Your health
Can you catch a cold from being cold?

By John McElligott, M.D.

This question has been asked many times since the dawn of time. Here's the answer. A common cold is a virus and not caused by cold weather.

There is no scientific data that supports it other than colds and the flu most often occur during colder months of the year.

Regarding the flu, one way to protect yourself from seasonal misery is to take a flu shot every year. And, truck drivers, you are in some germy places so be sure to wash your hands frequently.

I strongly recommend the flu shot. Every year, we get plenty of questions about the effectiveness of flu shots and that other shot that is often offered at the same time. Here's a typical example.

My wife and I are team drivers. When we got flu shots in the fall, the doctor asked if we had gotten a pneumonia shot in the past two or so years. Neither of us have done that. We are in our 50s. Should we have pneumonia shots? How old should you be before you recommend one and how long does it last?

As you get older, it's tougher to fight pneumonia. So if you are older than 50, get vaccinated and make sure it is the pneumococcal conjugate vaccine, called the PCV13 or Prevnar 13 vaccine. This vaccination is one you should have twice during your adult years, usually seven-10 years apart.

I say make sure it's the PCV13 because pneumonia isn't plain old pneumonia any more. PCV13 covers a new strain of pneumococcal bacteria that has become the badass of pneumonias.

The Centers for Disease Control say more than 4,000 people die each year due to pneumococcal infections. These infections can be hard to treat as some strains are resistant to antibiotics. This makes it even more important to protect yourself. Get vaccinated.

Speaking of colder months, who hasn't stomped your feet or blown warm air onto your cold hands to battle the numbness from being outside in the cold. But, numbness in the hands and feet isn't always a short-term result from being cold a little too long. It can be a sign of something more serious.

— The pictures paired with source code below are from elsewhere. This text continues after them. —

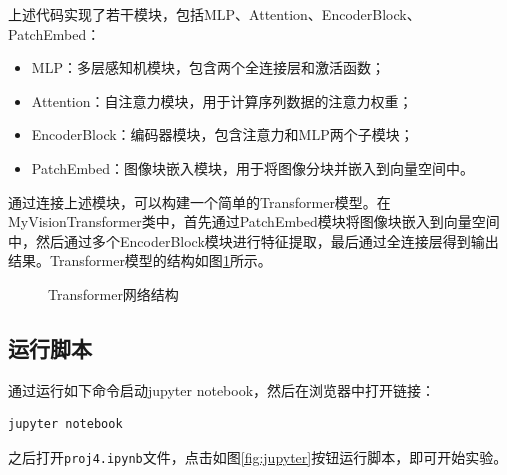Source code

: 上述代码实现了若干模块，包括MLP、Attention、EncoderBlock、PatchEmbed：

\begin{itemize}
    \item MLP：多层感知机模块，包含两个全连接层和激活函数；
    \item Attention：自注意力模块，用于计算序列数据的注意力权重；
    \item EncoderBlock：编码器模块，包含注意力和MLP两个子模块；
    \item PatchEmbed：图像块嵌入模块，用于将图像分块并嵌入到向量空间中。
\end{itemize}

通过连接上述模块，可以构建一个简单的Transformer模型。在MyVisionTransformer类中，首先通过PatchEmbed模块将图像块嵌入到向量空间中，然后通过多个EncoderBlock模块进行特征提取，最后通过全连接层得到输出结果。Transformer模型的结构如图\ref{fig:transformer}所示。

\begin{figure}[H]
    \centering
    \caption{Transformer网络结构}
    \label{fig:transformer}
\end{figure}

\subsection{运行脚本}

通过运行如下命令启动jupyter notebook，然后在浏览器中打开链接：

\begin{lstlisting}[style=Bash]
jupyter notebook
\end{lstlisting}

之后打开\texttt{proj4.ipynb}文件，点击如图\ref{fig:jupyter}按钮运行脚本，即可开始实验。

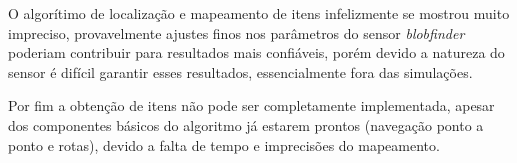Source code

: \documentclass[11pt,oneside]{article}
\begin{document}
O algorítimo de localização e mapeamento de itens infelizmente se mostrou muito impreciso, provavelmente ajustes finos nos parâmetros do sensor \emph{blobfinder} poderiam contribuir para resultados mais confiáveis, porém devido a natureza do sensor é difícil garantir esses resultados, essencialmente fora das simulações.

Por fim a obtenção de itens não pode ser completamente implementada, apesar dos componentes básicos do algoritmo já estarem prontos (navegação ponto a ponto e rotas), devido a falta de tempo e imprecisões do mapeamento.
\end{document}
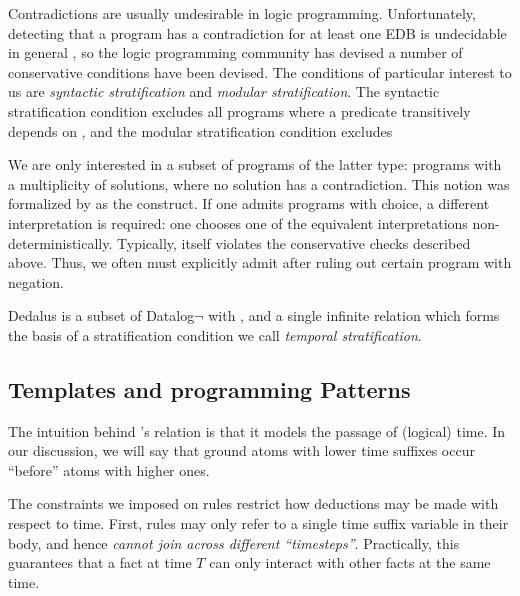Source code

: Contradictions are usually undesirable in logic programming.  Unfortunately, detecting that a program has a contradiction for at least one EDB is undecidable in general , so the logic programming community has devised a number of conservative conditions have been devised.  The conditions of particular interest to us are {\em syntactic stratification} and {\em modular stratification}.  The syntactic stratification condition excludes all programs where a predicate  transitively depends on , and the modular stratification condition excludes 


We are only interested in a subset of programs of the latter type: programs with a multiplicity of solutions, where no solution has a contradiction.  This notion was formalized by  as the  construct.  If one admits programs with choice, a different interpretation is required: one chooses one of the equivalent interpretations non-deterministically.  Typically,  itself violates the conservative checks described above.  Thus, we often must explicitly admit  after ruling out certain program with negation.


Dedalus is a subset of Datalog$\lnot$ with , and a single infinite relation  which forms the basis of a stratification condition we call {\em temporal stratification}.  


\subsection{Templates and programming Patterns}

The intuition behind \lang's  relation is that it models the
passage of (logical) time.  In our discussion, we will say that ground atoms
with lower time suffixes occur ``before'' atoms with higher ones.

The constraints we imposed on \slang rules restrict how deductions may be made
with respect to time.  First, rules may only refer to a single time suffix variable in
their body, and hence {\em cannot join across different ``timesteps''}.  Practically, this guarantees that a fact at time $T$ can only interact with other facts at the same time.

I have been a truck driver for 10 years. I am 45. For the past year I have experienced numbness and tingling, and some aching in my hands after hours on the wheel. Now it's almost constant. over-the-counter pain relievers do not help. What is causing this and what do I do about it?

Numbness and tingling in the hands after long hours of gripping the steering a wheel is not uncommon. But it can be very difficult to diagnose, and many medical issues need to be ruled out. Examples of these medical issues are obesity, diabetes, hypothyroidism, and various neuropathies that can occur from musculoskeletal issues.

The most common musculoskeletal issues is carpal tunnel syndrome, which is due to repetitive motion in most cases, but can be due to the above listed medical conditions. So the best course of action is to see a good internist or primary care doctor to separate out the issues.

One remedy you can do now is to use wrist splints at bedtime for a month. Sleeping postures (bending your wrist back) can often compress the median nerve and cause the symptoms with or without medical issues. LL

John McElligott is an MD and Fellow of the American college of Physicians. He is a certified medical examiner with the FMCSA's NRCME. This column is the opinion of the writer and does not necessarily reflect the opinions of Land Line Magazine or its publisher. Everyone's health situation is different. If you have questions regarding medical issues, consult your personal physician.